I’d like to invite an administrator and Spec to host a mailbag series
This is a post about fostering a connection among admins and students. Before I get to that glorious point, allow me to talk about housing.
If there’s one thing I’ve learned from running the Shaft (along with the handsome Eric Feder) the last two years, it’s that most people here don’t know much about Columbia housing.
Last semester during this two-week interval from the end of March till early April, I couldn’t walk through campus without someone—usually a person I’d never met—asking me a housing question. I cherished the role as an adviser, but in the back of my mind I always thought to myself, “this can’t possibly be the most efficient way to ask housing questions.”
During the last two years I’ve covered housing, I’ve also been blessed with the great privilege of meeting much of the housing staff. After every meeting Eric and I had, invariably, their last words to us would be along the lines of, “let us know what the students say we could be doing better.” I can say with absolute confidence that Housing really (really!) does care. Yet there is a noticeable communication gap between the housing admins and the students. This breeds discontent among students, and understandably so.
Three weeks ago I asked where the student life fee was going. I think the comments in that post made it clear that quite a few people on campus felt similar frustrations with the student life fee. Yet there hasn’t been any follow up or explanation from the administration. This breeds discontent.
In Dean Valentini’s early weeks as dean, during what was perceived as (or actually was) a contentious time in Columbia College’s history, one of his first actions was to hold a town hall where anyone could throw questions at him. Even in times when he flat-out said, “I can’t answer that question because of ___” we still loved Deantini because he was so refreshingly open and honest. This breeds content.

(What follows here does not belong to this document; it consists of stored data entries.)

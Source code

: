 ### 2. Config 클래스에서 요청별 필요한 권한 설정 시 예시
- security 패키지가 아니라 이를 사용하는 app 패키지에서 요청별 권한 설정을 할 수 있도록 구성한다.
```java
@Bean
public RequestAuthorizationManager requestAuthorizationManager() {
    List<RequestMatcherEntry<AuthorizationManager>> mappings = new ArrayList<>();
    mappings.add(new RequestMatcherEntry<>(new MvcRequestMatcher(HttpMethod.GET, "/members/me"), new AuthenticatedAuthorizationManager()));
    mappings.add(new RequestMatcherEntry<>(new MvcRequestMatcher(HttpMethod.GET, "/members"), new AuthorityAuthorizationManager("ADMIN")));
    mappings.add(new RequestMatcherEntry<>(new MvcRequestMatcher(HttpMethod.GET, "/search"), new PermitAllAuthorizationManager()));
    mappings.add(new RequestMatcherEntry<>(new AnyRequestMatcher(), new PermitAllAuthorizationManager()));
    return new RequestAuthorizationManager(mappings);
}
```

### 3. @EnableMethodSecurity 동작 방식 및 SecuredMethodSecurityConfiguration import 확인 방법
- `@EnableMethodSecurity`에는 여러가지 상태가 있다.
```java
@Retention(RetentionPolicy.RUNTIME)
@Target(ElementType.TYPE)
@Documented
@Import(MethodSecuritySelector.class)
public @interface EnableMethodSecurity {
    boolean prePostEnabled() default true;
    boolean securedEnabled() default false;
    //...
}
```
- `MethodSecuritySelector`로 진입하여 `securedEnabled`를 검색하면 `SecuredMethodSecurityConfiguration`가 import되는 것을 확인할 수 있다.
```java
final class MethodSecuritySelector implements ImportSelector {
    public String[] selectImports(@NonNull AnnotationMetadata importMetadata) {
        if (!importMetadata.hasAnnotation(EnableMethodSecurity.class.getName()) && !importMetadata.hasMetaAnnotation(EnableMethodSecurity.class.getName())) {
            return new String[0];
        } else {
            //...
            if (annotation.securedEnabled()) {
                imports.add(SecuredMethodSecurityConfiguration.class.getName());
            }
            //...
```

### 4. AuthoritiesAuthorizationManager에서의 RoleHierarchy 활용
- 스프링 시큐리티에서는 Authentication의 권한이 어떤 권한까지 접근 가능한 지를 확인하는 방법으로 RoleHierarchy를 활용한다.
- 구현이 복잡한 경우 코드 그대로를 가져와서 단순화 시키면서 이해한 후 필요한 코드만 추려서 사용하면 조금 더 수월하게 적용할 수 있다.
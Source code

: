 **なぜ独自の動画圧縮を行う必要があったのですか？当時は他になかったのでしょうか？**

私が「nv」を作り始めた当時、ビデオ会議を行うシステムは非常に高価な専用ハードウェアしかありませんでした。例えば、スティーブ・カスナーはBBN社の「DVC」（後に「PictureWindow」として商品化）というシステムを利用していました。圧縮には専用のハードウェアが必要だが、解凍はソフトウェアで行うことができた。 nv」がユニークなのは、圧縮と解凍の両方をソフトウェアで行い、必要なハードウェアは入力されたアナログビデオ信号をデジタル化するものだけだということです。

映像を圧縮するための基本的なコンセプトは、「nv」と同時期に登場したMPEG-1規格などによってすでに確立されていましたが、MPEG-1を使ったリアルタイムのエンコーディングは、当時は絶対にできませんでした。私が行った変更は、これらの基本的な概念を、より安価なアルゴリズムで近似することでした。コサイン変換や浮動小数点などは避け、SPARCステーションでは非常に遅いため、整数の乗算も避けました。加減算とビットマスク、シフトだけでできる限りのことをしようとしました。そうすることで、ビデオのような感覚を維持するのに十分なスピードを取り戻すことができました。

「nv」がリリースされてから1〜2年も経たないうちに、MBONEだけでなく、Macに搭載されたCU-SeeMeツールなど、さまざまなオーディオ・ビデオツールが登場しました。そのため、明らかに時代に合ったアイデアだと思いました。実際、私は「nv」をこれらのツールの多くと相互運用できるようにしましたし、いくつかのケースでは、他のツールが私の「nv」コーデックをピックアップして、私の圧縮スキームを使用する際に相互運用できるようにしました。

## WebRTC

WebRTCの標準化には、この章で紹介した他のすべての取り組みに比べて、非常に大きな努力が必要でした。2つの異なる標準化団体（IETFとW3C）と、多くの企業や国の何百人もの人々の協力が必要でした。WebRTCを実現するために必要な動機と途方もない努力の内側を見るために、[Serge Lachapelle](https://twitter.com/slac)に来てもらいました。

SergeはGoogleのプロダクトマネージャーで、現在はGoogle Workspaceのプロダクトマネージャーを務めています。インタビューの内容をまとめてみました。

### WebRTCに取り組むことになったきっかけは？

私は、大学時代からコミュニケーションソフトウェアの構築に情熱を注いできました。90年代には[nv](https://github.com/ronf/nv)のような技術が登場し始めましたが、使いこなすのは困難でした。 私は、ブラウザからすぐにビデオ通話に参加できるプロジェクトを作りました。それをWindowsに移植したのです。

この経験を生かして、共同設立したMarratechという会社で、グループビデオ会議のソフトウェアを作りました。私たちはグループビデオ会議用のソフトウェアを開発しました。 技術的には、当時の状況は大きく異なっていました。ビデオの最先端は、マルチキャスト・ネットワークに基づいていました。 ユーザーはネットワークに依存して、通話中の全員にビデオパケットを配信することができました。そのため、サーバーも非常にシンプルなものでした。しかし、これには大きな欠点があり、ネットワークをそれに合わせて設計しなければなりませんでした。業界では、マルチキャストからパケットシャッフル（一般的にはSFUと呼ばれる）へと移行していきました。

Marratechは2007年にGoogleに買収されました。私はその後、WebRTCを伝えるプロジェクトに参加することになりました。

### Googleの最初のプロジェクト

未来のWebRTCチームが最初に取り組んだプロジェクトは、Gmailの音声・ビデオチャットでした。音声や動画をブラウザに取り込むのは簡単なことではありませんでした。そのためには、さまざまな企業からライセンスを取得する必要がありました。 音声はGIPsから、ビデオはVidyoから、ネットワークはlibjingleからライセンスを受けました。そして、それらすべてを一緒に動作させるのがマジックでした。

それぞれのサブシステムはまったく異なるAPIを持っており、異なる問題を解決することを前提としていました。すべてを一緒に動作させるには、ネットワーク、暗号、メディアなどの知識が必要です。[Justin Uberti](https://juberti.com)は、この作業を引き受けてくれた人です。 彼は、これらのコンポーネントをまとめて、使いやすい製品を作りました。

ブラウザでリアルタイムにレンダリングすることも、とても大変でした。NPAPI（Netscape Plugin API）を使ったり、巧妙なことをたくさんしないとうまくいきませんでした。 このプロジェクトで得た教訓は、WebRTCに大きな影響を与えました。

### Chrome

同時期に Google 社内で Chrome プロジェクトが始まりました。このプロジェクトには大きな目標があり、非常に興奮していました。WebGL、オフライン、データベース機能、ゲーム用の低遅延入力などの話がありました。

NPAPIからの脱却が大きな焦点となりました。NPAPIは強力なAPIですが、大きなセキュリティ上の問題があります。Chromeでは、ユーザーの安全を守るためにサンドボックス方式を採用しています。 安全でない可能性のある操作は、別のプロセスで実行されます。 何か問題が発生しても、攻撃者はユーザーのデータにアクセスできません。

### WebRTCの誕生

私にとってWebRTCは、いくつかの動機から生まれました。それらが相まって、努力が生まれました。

This post was inspired by a few friends who have asked me in the past few weeks to write blog posts answering questions like “what happened to the bike share program?” or “I have this cool idea—who should I talk to about it?” Columbia can be a labyrinth for these kinds of questions, and frankly, no student should have to know the adviser for the bike share program or ask someone they’ve never met for housing advice.
We should be able to turn to a point-person for these questions, who in turn could ask the right people.
So, I’d like to invite an administrator (deans Terry Martinez, Deantini, and Ke$ho come to mind immediately) or student council, or someone in the know to take the time once or twice a month to perform the digital version of Deantini’s town hall—that is, answer a mailbag of questions, any questions within reason, that readers submit to Spec.
To start things off, here are three questions I had:
1) Who in facilities could we talk to about keeping the lawns open?
2) Will the bike share program be continued?
3) What happened to the student-initiated courses initiative?
Mikey Zhong is a Spectrum opinion blogger and former Spectrum Editor. The worst part of being a senior is not getting to experience the anticipation and dread of receiving a lottery number for housing.